Dans cette même déclaration, le Président insinuait aussi que le loup aurait été réintroduit en France. C’est complètement ignorer les conditions du retour du loup en France, et ce n’est pas à la hauteur des propos d’un Président de la République. Sur un sujet aussi complexe que la cohabitation entre le loup et les activités d’élevage, qui touche tant de personnes, ces approximations qui virent au complotisme sont regrettables.

Co-rapporteure de la Mission d’Information Parlementaire sur la défense du pastoralisme, je crois au contraire que répondre à une situation complexe par des mesures simplistes, court termistes et surtout non éprouvées, ne pourra jamais constituer une réponse politique satisfaisante. 

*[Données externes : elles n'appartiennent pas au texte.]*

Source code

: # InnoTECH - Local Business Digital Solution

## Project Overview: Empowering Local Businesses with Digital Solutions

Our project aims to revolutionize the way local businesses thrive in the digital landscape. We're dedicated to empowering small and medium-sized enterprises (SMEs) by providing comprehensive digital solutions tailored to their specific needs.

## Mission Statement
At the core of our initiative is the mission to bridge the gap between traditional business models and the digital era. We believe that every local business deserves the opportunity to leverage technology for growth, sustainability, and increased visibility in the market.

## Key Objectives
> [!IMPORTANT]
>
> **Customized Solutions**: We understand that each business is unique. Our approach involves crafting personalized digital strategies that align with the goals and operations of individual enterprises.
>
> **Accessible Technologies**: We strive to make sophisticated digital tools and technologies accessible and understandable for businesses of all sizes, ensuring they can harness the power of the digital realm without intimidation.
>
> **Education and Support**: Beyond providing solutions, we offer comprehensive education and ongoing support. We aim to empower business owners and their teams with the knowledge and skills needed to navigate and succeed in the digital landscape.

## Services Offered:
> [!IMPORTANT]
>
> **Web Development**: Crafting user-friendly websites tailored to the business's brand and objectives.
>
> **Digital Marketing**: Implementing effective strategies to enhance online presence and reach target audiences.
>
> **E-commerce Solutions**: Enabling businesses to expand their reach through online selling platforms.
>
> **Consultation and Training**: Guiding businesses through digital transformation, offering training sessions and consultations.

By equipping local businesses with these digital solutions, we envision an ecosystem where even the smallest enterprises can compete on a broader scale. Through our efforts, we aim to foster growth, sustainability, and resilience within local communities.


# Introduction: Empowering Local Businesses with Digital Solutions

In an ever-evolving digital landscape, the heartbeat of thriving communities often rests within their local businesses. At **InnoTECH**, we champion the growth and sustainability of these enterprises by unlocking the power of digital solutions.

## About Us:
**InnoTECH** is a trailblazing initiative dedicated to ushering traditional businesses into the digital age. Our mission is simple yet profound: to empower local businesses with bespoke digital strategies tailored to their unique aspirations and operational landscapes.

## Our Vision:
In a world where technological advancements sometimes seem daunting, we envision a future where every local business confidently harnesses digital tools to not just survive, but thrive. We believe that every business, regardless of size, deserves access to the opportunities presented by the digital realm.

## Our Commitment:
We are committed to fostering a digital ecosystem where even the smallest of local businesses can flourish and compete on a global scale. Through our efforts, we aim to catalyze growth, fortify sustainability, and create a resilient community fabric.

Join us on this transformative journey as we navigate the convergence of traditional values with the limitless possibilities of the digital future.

Sur les tirs de prélèvement, aucune analyse quant à l’efficacité de la protection des troupeaux et des tirs létaux n’a été menée. La thèse réalisée par Oksana Grente, Understanding the depredation process in grey wolf (Canis lupus) and its interactions with lethal measures: focus on the French Alpine Arc, 2021, montre des effets très contrastés des tirs létaux sur la prédation. Dans sa note de position sur le projet de Plan National d’Actions 2024-2029 sur le loup et les activités d’élevage, le Comité français de l’Union internationale pour la conservation de la nature (UICN) estime que les tirs létaux doivent “nécessairement s’appuyer sur les connaissances objectives concernant l’effet de ces tirs sur les populations de loups et sur les niveaux de prédation qui en résultent pour les troupeaux”. Aussi, la modification du protocole de tir dans une logique de simplification et sans tenir compte des réalités locales est infondée scientifiquement dans une contexte où des études pour évaluer l’efficacité des tirs sont en cours et n’ont pas encore rendu leurs conclusions. Elle ne bénéficie donc à date d’aucune légitimité scientifique. Un bilan sérieux doit donc être conduit rapidement. Ce bilan doit également servir à la construction d’une stratégie de long terme qui ait pour objectifs clairs : la pérennité des systèmes pastoraux et d’élevage extensif, et la préservation des écosystèmes incluant le loup.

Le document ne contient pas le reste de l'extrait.